Although judges traditionally have some discretion during sentencing, the Primary Caregiver Bill requires that judges consider alternatives to formal incarceration. Not only does this immediately impact sentencing decisions by requiring that judges consider alternatives, but it will likely impact future decisions for defendants with children, as the court is now more educated about the detrimental effects of parental incarceration and removal from the home. This is creating a shift from traditional ideas of “punishment” by viewing the defendant more holistically, requiring that the defendant’s children be considered if the defendant is a primary caregiver. This forward-looking approach will help reduce ACEs by allowing some parents involved in the criminal justice system to keep custody of their children. In turn, this will reduce the number of children left without caregivers, also reducing the number of youth placed into the foster care system.

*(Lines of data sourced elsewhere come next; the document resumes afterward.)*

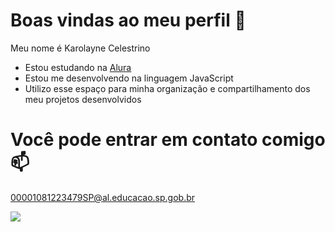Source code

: # Boas vindas ao meu perfil 💙

 Meu nome é Karolayne Celestrino
- Estou estudando na [Alura](https://www.alura.com.br)
- Estou me desenvolvendo na linguagem JavaScript
- Utilizo esse espaço para minha organização e compartilhamento dos meu projetos desenvolvidos

# Você pode entrar em contato comigo 📫

00001081223479SP@al.educacao.sp.gob.br


![](https://media1.tenor.com/m/MSD7y-yu1oMAAAAC/hola-pocoyo.gif)

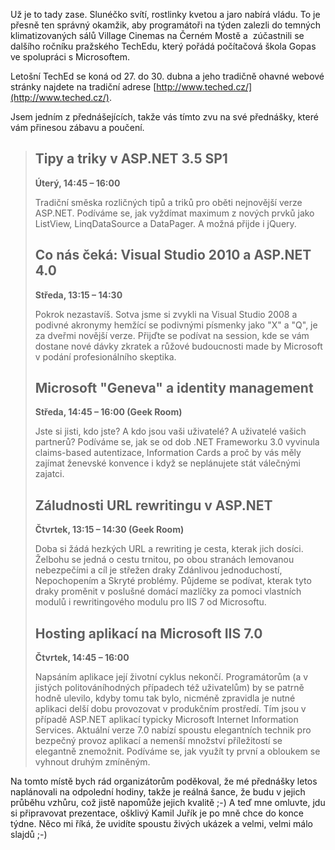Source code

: <!-- dcterms:identifier = aspnetcz#227 -->
<!-- dcterms:title = Pozvánka na TechEd Praha 2009 -->
<!-- dcterms:abstract = Už je to tady zase. Slunéčko svítí, rostlinky kvetou a jaro nabírá vládu. To je přesně ten správný okamžik, aby programátoři na týden zalezli do temných klimatizovaných sálů Village Cinemas na Černém Mostě a zúčastnili se dalšího ročníku pražského TechEdu, který pořádá počítačová škola Gopas ve spolupráci s Microsoftem. -->
<!-- np9:categoryId = 6 -->
<!-- x4w:category = Akce a události -->
<!-- np9:authorId = 1 -->
<!-- np9:authorEmail = michal.valasek@altairis.cz -->
<!-- dcterms:creator = Michal Altair Valášek -->
<!-- dcterms:created = 2009-04-09T13:43:09.787+02:00 -->
<!-- dcterms:dateAccepted = 2009-04-09T13:43:09.787+02:00 -->

Už je to tady zase. Slunéčko svítí, rostlinky kvetou a jaro nabírá vládu. To je přesně ten správný okamžik, aby programátoři na týden zalezli do temných klimatizovaných sálů Village Cinemas na Černém Mostě a  zúčastnili se dalšího ročníku pražského TechEdu, který pořádá počítačová škola Gopas ve spolupráci s Microsoftem.

Letošní TechEd se koná od 27. do 30. dubna a jeho tradičně ohavné webové stránky najdete na tradiční adrese [http://www.teched.cz/](http://www.teched.cz/).

Jsem jedním z přednášejících, takže vás tímto zvu na své přednášky, které vám přinesou zábavu a poučení.

> ## Tipy a triky v ASP.NET 3.5 SP1
> 
> **Úterý, 14:45 – 16:00**
> 
> Tradiční směska rozličných tipů a triků pro oběti nejnovější verze ASP.NET. Podíváme se, jak vyždímat maximum z nových prvků jako ListView, LinqDataSource a DataPager. A možná přijde i jQuery.
> 
> ## Co nás čeká: Visual Studio 2010 a ASP.NET 4.0
> 
> **Středa, 13:15 – 14:30**
> 
> Pokrok nezastavíš. Sotva jsme si zvykli na Visual Studio 2008 a podivné akronymy hemžící se podivnými písmenky jako "X" a "Q", je za dveřmi novější verze. Přijďte se podívat na session, kde se vám dostane nové dávky zkratek a růžové budoucnosti made by Microsoft v podání profesionálního skeptika.
> 
> ## Microsoft "Geneva" a identity management
> 
> **Středa, 14:45 – 16:00 (Geek Room)**
> 
> Jste si jisti, kdo jste? A kdo jsou vaši uživatelé? A uživatelé vašich partnerů? Podíváme se, jak se od dob .NET Frameworku 3.0 vyvinula claims-based autentizace, Information Cards a proč by vás měly zajímat ženevské konvence i když se neplánujete stát válečnými zajatci.
> 
> ## Záludnosti URL rewritingu v ASP.NET
> 
> **Čtvrtek, 13:15 – 14:30 (Geek Room)**
> 
> Doba si žádá hezkých URL a rewriting je cesta, kterak jich dosíci. Želbohu se jedná o cestu trnitou, po obou stranách lemovanou nebezpečími a cíl je střežen draky Zdánlivou jednoduchostí, Nepochopením a Skryté problémy. Půjdeme se podívat, kterak tyto draky proměnit v poslušné domácí mazlíčky za pomoci vlastních modulů i rewritingového modulu pro IIS 7 od Microsoftu.
> 
> ## Hosting aplikací na Microsoft IIS 7.0
> 
> **Čtvrtek, 14:45 – 16:00**
> 
> Napsáním aplikace její životní cyklus nekončí. Programátorům (a v jistých politováníhodných případech též uživatelům) by se patrně hodně ulevilo, kdyby tomu tak bylo, nicméně zpravidla je nutné aplikaci delší dobu provozovat v produkčním prostředí. Tím jsou v případě ASP.NET aplikací typicky Microsoft Internet Information Services. Aktuální verze 7.0 nabízí spoustu elegantních technik pro bezpečný provoz aplikací a nemenší množství příležitostí se elegantně znemožnit. Podíváme se, jak využít ty první a obloukem se vyhnout druhým zmíněným.

Na tomto místě bych rád organizátorům poděkoval, že mé přednášky letos naplánovali na odpolední hodiny, takže je reálná šance, že budu v jejich průběhu vzhůru, což jistě napomůže jejich kvalitě ;-) A teď mne omluvte, jdu si připravovat prezentace, ošklivý Kamil Juřík je po mně chce do konce týdne. Něco mi říká, že uvidíte spoustu živých ukázek a velmi, velmi málo slajdů ;-)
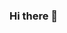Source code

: ### Hi there 👋

<!--
**mahdikhatirian1996/mahdikhatirian1996** is a ✨ _special_ ✨ repository because its `README.md` (this file) appears on your GitHub profile.

Here are some ideas to get you started:

- 🔭 I’m currently working on ...
- 🌱 I’m currently learning ...
- 👯 I’m looking to collaborate on ...
- 🤔 I’m looking for help with ...
- 💬 Ask me about ...
- 📫 How to reach me: ...
- 😄 Pronouns: ...
- ⚡ Fun fact: ...
 <img src = "https://komarev.com/ghpvc/?username=mahdikhatirian1996&color=blue&style=flat-square">
 <img src = "https://github-readme-stats.vercel.app/api?username=anuraghazra&theme=cobalt&show_icons=true">

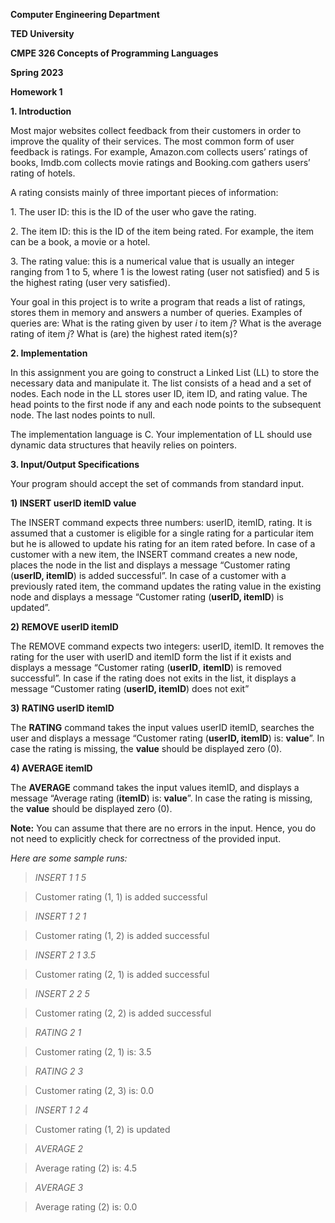 **Computer Engineering Department**

**TED University**

**CMPE 326 Concepts of Programming Languages**

**Spring 2023**

**Homework 1**

**1. Introduction**

Most major websites collect feedback from their customers in order to improve the quality of their services. The most common form of user feedback is ratings. For example, Amazon.com collects users’ ratings of books, Imdb.com collects movie ratings and Booking.com gathers users’ rating of hotels.

A rating consists mainly of three important pieces of information:

1\. The user ID: this is the ID of the user who gave the rating.

2\. The item ID: this is the ID of the item being rated. For example, the item can be a book, a movie or a hotel.

3\. The rating value: this is a numerical value that is usually an integer ranging from 1 to 5, where 1 is the lowest rating (user not satisfied) and 5 is the highest rating (user very satisfied).

Your goal in this project is to write a program that reads a list of ratings, stores them in memory and answers a number of queries. Examples of queries are: What is the rating given by user *i* to item *j*? What is the average rating of item *j*? What is (are) the highest rated item(s)?

**2. Implementation**

In this assignment you are going to construct a Linked List (LL) to store the necessary data and manipulate it. The list consists of a head and a set of nodes. Each node in the LL stores user ID, item ID, and rating value. The head points to the first node if any and each node points to the subsequent node. The last nodes points to null.

The implementation language is C. Your implementation of LL should use dynamic data structures that heavily relies on pointers.

**3. Input/Output Specifications**

Your program should accept the set of commands from standard input.

**1) INSERT userID itemID value**

The INSERT command expects three numbers: userID, itemID, rating. It is assumed that a customer is eligible for a single rating for a particular item but he is allowed to update his rating for an item rated before. In case of a customer with a new item, the INSERT command creates a new node, places the node in the list and displays a message “Customer rating (**userID, itemID**) is added successful”. In case of a customer with a previously rated item, the command updates the rating value in the existing node and displays a message “Customer rating (**userID, itemID**) is updated”.

**2) REMOVE userID itemID**

The REMOVE command expects two integers: userID, itemID. It removes the rating for the user with userID and itemID form the list if it exists and displays a message “Customer rating (**userID**, **itemID**) is removed successful”. In case if the rating does not exits in the list, it displays a message “Customer rating (**userID, itemID**) does not exit”

**3) RATING userID itemID**

The **RATING** command takes the input values userID itemID, searches the user and displays a message “Customer rating (**userID, itemID**) is: **value**”. In case the rating is missing, the **value** should be displayed zero (0).

**4) AVERAGE itemID**

The **AVERAGE** command takes the input values itemID, and displays a message “Average rating (**itemID**) is: **value**”. In case the rating is missing, the **value** should be displayed zero (0).

**Note:** You can assume that there are no errors in the input. Hence, you do not need to explicitly check for correctness of the provided input.

*Here are some sample runs:*

> *INSERT 1 1 5*

> Customer rating (1, 1) is added successful

> *INSERT 1 2 1*

> Customer rating (1, 2) is added successful

> *INSERT 2 1 3.5*

> Customer rating (2, 1) is added successful

> *INSERT 2 2 5*

> Customer rating (2, 2) is added successful

> *RATING 2 1*

> Customer rating (2, 1) is: 3.5

> *RATING 2 3*

> Customer rating (2, 3) is: 0.0

> *INSERT 1 2 4*

> Customer rating (1, 2) is updated

> *AVERAGE 2*

> Average rating (2) is: 4.5

> *AVERAGE 3*

> Average rating (2) is: 0.0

Awareness, education, and legislation are three ways to reduce ACEs. With over half of the population having at least one ACE, it is fair to say that their prevalence cannot be understated. However, ACEs can only be identified once they are understood and internalized by the participant. In order for the participant to be in the best position to recall traumatic childhood experiences, they should be educated on ACEs and given the opportunity to openly discuss their youth prior to administration of a formal exam. Additionally, ACE education within our legislative and judicial ranks will shape future policies. By raising awareness, legislation can change to include measures that help adults suffering from ACEs and to implement safeguards that reduce future ACEs in youth. ACEs must be reduced or eliminated in order to break the generational cycle. Tennessee’s Primary Care Bill is a step in the right direction; hopefully it creates a ripple effect that encourages other states to implement policies that preserve the parent-child bond and divert children from the foster care system.